3. Our Fundamental Identity
Let’s return to Kevin DeYoung’s tweet and the Side B response to it: “Our fundamental identity is that we are sinners in need of a Savior.”
My first recommendation is that we drop the language of “identity.” It has always bugged me. This includes the doctrine that we should “find our identity in Christ.” All of this seems to involve a “self ID” view of anthropology, that identities are something we assume, take up, or choose.
We should settle for the description of our nature. What are we? And a Christian account will follow directly from our theology, which is not merely a “Fall/New Creation” theology. It is a theology of creation, fall, and redemption. Our good, created nature is the first and most fundamental thing. Sin and evil are accidental, a privation of a fundamentally good creation. And the redemptive grace of God is at work in our nature, renewing us after the image of God.
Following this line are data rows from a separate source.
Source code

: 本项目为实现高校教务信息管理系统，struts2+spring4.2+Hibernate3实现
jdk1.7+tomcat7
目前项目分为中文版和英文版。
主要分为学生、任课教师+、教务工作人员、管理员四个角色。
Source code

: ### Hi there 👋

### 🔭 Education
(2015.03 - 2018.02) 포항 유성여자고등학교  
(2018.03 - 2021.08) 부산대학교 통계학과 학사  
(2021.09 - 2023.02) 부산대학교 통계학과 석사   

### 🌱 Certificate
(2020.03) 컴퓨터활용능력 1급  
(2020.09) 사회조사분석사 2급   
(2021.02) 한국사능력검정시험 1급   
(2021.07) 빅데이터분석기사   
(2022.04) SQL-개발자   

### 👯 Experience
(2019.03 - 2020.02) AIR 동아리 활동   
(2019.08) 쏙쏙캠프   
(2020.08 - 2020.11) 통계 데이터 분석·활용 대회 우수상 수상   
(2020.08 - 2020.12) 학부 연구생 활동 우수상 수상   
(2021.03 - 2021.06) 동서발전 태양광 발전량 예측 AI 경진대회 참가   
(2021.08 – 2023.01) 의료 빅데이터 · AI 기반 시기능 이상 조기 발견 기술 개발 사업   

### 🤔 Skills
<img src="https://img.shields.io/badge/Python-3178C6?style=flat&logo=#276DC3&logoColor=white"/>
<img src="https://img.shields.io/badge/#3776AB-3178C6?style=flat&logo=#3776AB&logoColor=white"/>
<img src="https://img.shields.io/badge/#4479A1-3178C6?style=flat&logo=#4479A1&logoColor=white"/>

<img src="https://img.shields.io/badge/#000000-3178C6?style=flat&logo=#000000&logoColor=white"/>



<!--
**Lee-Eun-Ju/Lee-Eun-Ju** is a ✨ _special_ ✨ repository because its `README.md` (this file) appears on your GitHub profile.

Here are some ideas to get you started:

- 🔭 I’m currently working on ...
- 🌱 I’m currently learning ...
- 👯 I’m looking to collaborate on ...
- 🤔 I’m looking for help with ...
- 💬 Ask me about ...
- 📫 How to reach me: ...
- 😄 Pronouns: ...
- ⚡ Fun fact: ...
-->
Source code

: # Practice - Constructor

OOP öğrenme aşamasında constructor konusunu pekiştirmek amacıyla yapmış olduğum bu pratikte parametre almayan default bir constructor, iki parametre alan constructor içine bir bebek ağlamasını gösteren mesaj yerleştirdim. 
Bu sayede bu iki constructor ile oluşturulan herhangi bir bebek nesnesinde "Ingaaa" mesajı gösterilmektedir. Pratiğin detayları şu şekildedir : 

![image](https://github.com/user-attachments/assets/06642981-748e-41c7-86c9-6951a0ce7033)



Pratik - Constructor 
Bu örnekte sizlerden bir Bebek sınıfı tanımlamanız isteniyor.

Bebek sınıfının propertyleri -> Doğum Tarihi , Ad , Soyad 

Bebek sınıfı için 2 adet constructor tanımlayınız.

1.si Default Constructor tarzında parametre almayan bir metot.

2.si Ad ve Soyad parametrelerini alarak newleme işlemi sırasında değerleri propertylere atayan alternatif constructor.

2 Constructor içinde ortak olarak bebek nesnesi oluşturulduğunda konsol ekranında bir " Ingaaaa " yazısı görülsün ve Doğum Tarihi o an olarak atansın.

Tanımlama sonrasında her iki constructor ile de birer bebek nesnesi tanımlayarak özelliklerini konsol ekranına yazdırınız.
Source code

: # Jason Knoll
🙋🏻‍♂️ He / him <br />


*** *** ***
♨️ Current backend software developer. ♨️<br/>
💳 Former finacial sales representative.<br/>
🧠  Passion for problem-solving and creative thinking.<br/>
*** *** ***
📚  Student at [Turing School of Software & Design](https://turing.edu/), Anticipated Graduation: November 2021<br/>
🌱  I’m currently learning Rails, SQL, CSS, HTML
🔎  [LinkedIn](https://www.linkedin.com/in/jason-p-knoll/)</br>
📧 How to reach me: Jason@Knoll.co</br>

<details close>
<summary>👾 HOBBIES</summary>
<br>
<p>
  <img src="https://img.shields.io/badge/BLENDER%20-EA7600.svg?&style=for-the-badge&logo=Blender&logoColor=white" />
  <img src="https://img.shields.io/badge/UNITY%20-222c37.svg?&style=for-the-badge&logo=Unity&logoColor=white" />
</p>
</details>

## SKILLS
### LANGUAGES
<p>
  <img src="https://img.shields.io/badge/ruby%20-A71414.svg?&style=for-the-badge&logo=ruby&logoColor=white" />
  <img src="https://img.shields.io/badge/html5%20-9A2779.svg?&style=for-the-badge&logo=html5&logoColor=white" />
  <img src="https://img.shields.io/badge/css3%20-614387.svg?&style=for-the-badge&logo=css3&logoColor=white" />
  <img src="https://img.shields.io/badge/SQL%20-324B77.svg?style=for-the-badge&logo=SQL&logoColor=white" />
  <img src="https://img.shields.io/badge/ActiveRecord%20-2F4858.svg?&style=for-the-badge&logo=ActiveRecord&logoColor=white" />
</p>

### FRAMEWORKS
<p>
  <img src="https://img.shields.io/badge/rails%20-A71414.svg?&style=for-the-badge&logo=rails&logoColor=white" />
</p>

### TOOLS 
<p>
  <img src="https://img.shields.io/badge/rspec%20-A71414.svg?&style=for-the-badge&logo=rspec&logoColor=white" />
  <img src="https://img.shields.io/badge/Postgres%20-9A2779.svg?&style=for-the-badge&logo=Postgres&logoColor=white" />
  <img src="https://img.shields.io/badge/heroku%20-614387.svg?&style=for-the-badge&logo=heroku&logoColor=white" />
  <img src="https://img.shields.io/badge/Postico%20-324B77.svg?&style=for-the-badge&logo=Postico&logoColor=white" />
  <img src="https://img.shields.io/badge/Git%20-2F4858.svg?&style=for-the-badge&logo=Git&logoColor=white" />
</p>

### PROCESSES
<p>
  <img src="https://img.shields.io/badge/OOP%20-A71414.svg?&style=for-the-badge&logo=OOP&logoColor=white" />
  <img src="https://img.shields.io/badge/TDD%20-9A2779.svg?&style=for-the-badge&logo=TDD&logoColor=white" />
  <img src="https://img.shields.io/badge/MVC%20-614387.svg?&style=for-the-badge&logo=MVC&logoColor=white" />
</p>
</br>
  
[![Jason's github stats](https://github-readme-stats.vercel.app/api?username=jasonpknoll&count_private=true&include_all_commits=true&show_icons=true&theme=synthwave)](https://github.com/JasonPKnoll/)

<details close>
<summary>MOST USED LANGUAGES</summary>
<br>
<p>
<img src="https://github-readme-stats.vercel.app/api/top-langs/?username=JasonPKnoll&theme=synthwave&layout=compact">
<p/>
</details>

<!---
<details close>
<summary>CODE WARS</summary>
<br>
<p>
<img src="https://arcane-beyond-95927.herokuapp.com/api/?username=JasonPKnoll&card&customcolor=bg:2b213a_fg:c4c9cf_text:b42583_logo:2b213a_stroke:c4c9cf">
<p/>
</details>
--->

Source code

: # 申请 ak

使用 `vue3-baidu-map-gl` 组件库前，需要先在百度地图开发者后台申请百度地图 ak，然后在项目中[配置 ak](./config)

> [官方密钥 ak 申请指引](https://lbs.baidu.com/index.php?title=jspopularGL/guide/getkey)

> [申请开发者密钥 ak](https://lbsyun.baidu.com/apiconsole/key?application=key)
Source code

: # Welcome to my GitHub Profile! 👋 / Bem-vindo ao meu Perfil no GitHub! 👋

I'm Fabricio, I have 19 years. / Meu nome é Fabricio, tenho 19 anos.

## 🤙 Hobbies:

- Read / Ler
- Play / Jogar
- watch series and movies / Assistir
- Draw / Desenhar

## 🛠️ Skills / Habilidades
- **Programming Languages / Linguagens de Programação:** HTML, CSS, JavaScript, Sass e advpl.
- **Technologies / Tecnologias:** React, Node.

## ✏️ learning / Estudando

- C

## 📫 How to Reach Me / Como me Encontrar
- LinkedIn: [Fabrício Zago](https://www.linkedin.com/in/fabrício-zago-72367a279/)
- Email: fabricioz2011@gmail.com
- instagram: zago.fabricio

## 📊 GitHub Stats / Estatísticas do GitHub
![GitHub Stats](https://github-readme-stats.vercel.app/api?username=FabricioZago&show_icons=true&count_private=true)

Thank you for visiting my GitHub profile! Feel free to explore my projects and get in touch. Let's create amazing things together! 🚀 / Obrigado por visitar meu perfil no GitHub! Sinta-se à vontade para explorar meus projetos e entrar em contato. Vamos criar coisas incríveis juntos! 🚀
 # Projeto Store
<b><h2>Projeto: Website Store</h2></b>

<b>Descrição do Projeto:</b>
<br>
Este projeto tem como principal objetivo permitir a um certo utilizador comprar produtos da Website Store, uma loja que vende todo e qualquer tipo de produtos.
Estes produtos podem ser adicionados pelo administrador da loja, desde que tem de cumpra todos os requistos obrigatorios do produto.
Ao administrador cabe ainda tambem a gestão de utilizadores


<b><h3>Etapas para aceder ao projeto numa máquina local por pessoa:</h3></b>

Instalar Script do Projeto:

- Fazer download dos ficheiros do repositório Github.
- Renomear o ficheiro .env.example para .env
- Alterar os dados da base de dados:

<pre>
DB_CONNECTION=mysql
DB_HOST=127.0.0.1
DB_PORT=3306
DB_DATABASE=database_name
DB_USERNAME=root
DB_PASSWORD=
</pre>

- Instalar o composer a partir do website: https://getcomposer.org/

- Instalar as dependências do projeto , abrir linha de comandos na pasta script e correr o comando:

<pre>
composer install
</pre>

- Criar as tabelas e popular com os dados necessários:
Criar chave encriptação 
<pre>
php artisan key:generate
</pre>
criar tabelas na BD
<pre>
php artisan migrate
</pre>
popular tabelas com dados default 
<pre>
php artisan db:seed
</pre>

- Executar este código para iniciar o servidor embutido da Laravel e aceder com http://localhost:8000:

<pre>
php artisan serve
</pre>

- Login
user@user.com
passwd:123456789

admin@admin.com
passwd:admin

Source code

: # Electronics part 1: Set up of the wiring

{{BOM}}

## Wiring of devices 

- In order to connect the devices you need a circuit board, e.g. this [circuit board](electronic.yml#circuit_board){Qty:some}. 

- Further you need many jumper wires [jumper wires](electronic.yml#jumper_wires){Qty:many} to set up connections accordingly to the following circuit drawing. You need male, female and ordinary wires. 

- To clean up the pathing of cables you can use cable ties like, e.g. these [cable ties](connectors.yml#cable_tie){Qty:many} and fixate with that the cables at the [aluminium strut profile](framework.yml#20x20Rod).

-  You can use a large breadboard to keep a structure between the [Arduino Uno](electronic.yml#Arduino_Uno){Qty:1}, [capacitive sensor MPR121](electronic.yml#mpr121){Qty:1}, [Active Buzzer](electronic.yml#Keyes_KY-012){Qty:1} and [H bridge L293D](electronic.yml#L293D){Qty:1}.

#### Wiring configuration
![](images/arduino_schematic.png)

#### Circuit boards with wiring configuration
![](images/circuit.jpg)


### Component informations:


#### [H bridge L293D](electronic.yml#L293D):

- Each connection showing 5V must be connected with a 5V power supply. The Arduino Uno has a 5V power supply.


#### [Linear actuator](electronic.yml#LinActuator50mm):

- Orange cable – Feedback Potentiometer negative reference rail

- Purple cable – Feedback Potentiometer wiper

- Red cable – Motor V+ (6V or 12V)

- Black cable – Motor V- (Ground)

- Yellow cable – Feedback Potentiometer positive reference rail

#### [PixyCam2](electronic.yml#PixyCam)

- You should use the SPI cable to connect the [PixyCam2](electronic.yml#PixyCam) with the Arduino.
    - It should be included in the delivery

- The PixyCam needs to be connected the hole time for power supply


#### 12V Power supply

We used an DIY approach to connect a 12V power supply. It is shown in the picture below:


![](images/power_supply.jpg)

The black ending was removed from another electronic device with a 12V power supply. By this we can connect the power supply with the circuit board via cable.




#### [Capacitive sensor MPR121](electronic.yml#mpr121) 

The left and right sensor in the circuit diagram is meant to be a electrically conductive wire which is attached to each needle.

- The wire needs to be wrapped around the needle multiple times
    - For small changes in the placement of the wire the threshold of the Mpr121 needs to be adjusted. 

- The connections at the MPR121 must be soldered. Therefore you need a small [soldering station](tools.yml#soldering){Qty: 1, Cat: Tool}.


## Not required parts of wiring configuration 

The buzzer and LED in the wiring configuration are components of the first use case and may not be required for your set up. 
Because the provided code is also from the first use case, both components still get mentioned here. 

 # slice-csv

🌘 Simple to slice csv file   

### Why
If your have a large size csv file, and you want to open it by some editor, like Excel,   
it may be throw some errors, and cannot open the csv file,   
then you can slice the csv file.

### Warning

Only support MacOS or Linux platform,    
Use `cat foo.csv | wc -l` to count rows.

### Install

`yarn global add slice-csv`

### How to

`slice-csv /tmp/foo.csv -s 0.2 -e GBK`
Therefore, our fundamental nature as Christians is neither being sinners nor being gay or straight. Our fundamental nature is that we are humans, made in the image of God. This should unite us all.
What is more, being Christian isn’t our fundamental identity either, permitting no adjectives. A same-sex attracted Christian is a human, made in the image of God, fallen and therefore sinful and suffering, in particular experiencing same-sex attraction, but redeemed and saved by grace through the death and resurrection of Christ. The phrase “Gay Christian” says a couple of these things, and there is nothing wrong with it on that level.
Our fundamental nature as Christians is neither being sinners nor being gay or straight. Our fundamental nature is that we are humans, made in the image of God.
As I survey these debates, there are simply a lot of bad arguments made as people try to ward off one heresy or another, thereby protecting the heresy to which they themselves are more inclined. If we stuck to articulating accurately the fullness of Christian theology and philosophy, we would find ourselves in a better place, united around the truth and around he who is the Truth.